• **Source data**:
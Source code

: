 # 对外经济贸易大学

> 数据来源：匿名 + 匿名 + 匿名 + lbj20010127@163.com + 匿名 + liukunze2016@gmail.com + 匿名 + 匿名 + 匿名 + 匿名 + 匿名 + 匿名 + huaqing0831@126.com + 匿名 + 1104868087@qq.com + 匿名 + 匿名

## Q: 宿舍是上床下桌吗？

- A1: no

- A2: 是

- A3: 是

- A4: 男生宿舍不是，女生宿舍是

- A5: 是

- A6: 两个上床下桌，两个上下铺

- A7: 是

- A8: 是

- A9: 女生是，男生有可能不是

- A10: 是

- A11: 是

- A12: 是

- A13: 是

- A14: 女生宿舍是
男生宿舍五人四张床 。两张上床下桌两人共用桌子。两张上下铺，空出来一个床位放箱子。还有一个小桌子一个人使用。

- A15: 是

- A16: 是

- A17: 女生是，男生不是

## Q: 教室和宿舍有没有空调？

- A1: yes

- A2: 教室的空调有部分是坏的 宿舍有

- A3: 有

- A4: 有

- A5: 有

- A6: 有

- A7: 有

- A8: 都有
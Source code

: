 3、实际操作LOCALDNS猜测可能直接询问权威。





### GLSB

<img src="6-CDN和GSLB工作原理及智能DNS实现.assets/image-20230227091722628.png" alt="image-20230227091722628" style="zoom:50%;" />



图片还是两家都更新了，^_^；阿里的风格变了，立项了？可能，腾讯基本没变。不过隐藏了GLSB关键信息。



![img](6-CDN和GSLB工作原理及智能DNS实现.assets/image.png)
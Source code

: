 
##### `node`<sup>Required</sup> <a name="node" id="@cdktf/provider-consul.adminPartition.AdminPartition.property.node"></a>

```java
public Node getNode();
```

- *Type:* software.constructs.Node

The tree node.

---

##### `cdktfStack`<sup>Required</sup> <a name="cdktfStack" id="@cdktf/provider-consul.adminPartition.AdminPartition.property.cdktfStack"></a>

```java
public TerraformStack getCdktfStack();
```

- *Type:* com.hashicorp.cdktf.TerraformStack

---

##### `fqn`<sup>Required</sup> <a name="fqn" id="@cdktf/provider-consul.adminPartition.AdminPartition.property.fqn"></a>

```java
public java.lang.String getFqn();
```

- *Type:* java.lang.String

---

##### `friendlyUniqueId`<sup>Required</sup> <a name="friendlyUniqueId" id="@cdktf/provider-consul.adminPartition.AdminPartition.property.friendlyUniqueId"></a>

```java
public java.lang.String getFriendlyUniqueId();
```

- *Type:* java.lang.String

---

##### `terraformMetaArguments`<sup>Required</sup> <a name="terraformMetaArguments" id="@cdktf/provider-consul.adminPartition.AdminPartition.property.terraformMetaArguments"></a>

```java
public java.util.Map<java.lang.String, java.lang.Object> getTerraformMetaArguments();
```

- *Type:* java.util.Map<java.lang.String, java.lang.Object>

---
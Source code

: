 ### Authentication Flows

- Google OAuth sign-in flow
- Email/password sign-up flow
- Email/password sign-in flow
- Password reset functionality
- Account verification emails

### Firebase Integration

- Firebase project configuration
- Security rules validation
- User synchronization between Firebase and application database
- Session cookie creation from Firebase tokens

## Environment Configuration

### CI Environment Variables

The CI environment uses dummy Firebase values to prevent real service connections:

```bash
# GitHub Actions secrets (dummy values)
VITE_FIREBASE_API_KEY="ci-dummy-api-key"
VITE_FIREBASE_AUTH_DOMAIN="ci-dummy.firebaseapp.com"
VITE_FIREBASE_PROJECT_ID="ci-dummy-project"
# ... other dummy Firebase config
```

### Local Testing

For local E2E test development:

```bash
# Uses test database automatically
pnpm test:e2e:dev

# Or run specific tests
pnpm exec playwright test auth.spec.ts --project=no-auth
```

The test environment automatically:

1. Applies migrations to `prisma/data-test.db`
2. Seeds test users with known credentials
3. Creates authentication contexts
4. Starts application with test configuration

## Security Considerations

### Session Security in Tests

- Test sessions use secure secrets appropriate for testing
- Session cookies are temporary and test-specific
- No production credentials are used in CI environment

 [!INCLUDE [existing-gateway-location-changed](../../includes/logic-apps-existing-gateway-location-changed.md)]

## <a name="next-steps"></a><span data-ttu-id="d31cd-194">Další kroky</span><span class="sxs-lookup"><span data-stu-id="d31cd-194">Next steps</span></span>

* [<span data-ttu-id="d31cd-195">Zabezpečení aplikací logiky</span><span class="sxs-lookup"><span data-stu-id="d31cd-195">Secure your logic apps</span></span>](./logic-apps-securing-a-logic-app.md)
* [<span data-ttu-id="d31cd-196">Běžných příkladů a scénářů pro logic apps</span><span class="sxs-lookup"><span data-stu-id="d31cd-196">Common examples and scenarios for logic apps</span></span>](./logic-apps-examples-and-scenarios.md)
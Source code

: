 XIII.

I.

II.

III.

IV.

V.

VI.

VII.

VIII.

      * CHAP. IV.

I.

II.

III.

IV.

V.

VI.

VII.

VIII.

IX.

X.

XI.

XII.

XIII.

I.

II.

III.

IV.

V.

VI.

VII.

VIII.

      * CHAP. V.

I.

• **Exercise**: Reproduce all the records shown above, unchanged.

• **Result for this task**:
Source code

: # 对外经济贸易大学

> 数据来源：匿名 + 匿名 + 匿名 + lbj20010127@163.com + 匿名 + liukunze2016@gmail.com + 匿名 + 匿名 + 匿名 + 匿名 + 匿名 + 匿名 + huaqing0831@126.com + 匿名 + 1104868087@qq.com + 匿名 + 匿名

## Q: 宿舍是上床下桌吗？

- A1: no

- A2: 是

- A3: 是

- A4: 男生宿舍不是，女生宿舍是

- A5: 是

- A6: 两个上床下桌，两个上下铺

- A7: 是

- A8: 是

- A9: 女生是，男生有可能不是

- A10: 是

- A11: 是

- A12: 是

- A13: 是

- A14: 女生宿舍是
男生宿舍五人四张床 。两张上床下桌两人共用桌子。两张上下铺，空出来一个床位放箱子。还有一个小桌子一个人使用。

- A15: 是

- A16: 是

- A17: 女生是，男生不是

## Q: 教室和宿舍有没有空调？

- A1: yes

- A2: 教室的空调有部分是坏的 宿舍有

- A3: 有

- A4: 有

- A5: 有

- A6: 有

- A7: 有

- A8: 都有
Source code

: 3、实际操作LOCALDNS猜测可能直接询问权威。





### GLSB

<img src="6-CDN和GSLB工作原理及智能DNS实现.assets/image-20230227091722628.png" alt="image-20230227091722628" style="zoom:50%;" />



图片还是两家都更新了，^_^；阿里的风格变了，立项了？可能，腾讯基本没变。不过隐藏了GLSB关键信息。



![img](6-CDN和GSLB工作原理及智能DNS实现.assets/image.png)
Source code

: 
##### `node`<sup>Required</sup> <a name="node" id="@cdktf/provider-consul.adminPartition.AdminPartition.property.node"></a>

```java
public Node getNode();
```

- *Type:* software.constructs.Node

The tree node.

---

##### `cdktfStack`<sup>Required</sup> <a name="cdktfStack" id="@cdktf/provider-consul.adminPartition.AdminPartition.property.cdktfStack"></a>

```java
public TerraformStack getCdktfStack();
```

- *Type:* com.hashicorp.cdktf.TerraformStack

---

##### `fqn`<sup>Required</sup> <a name="fqn" id="@cdktf/provider-consul.adminPartition.AdminPartition.property.fqn"></a>

```java
public java.lang.String getFqn();
```

- *Type:* java.lang.String

---

##### `friendlyUniqueId`<sup>Required</sup> <a name="friendlyUniqueId" id="@cdktf/provider-consul.adminPartition.AdminPartition.property.friendlyUniqueId"></a>

```java
public java.lang.String getFriendlyUniqueId();
```

- *Type:* java.lang.String

---

##### `terraformMetaArguments`<sup>Required</sup> <a name="terraformMetaArguments" id="@cdktf/provider-consul.adminPartition.AdminPartition.property.terraformMetaArguments"></a>

```java
public java.util.Map<java.lang.String, java.lang.Object> getTerraformMetaArguments();
```

- *Type:* java.util.Map<java.lang.String, java.lang.Object>

---
Source code

: ### Authentication Flows

- Google OAuth sign-in flow
- Email/password sign-up flow
- Email/password sign-in flow
- Password reset functionality
- Account verification emails

### Firebase Integration

- Firebase project configuration
- Security rules validation
- User synchronization between Firebase and application database
- Session cookie creation from Firebase tokens

## Environment Configuration

### CI Environment Variables

The CI environment uses dummy Firebase values to prevent real service connections:

```bash
# GitHub Actions secrets (dummy values)
VITE_FIREBASE_API_KEY="ci-dummy-api-key"
VITE_FIREBASE_AUTH_DOMAIN="ci-dummy.firebaseapp.com"
VITE_FIREBASE_PROJECT_ID="ci-dummy-project"
# ... other dummy Firebase config
```

### Local Testing

For local E2E test development:

```bash
# Uses test database automatically
pnpm test:e2e:dev

# Or run specific tests
pnpm exec playwright test auth.spec.ts --project=no-auth
```

The test environment automatically:

1. Applies migrations to `prisma/data-test.db`
2. Seeds test users with known credentials
3. Creates authentication contexts
4. Starts application with test configuration

## Security Considerations

### Session Security in Tests

- Test sessions use secure secrets appropriate for testing
- Session cookies are temporary and test-specific
- No production credentials are used in CI environment

 [!INCLUDE [existing-gateway-location-changed](../../includes/logic-apps-existing-gateway-location-changed.md)]

## <a name="next-steps"></a><span data-ttu-id="d31cd-194">Další kroky</span><span class="sxs-lookup"><span data-stu-id="d31cd-194">Next steps</span></span>

* [<span data-ttu-id="d31cd-195">Zabezpečení aplikací logiky</span><span class="sxs-lookup"><span data-stu-id="d31cd-195">Secure your logic apps</span></span>](./logic-apps-securing-a-logic-app.md)
* [<span data-ttu-id="d31cd-196">Běžných příkladů a scénářů pro logic apps</span><span class="sxs-lookup"><span data-stu-id="d31cd-196">Common examples and scenarios for logic apps</span></span>](./logic-apps-examples-and-scenarios.md)
Source code

: XIII.

I.

II.

III.

IV.

V.

VI.

VII.

VIII.

      * CHAP. IV.

I.

II.

III.

IV.

V.

VI.

VII.

VIII.

IX.

X.

XI.

XII.

XIII.

I.

II.

III.

IV.

V.

VI.

VII.

VIII.

      * CHAP. V.

I.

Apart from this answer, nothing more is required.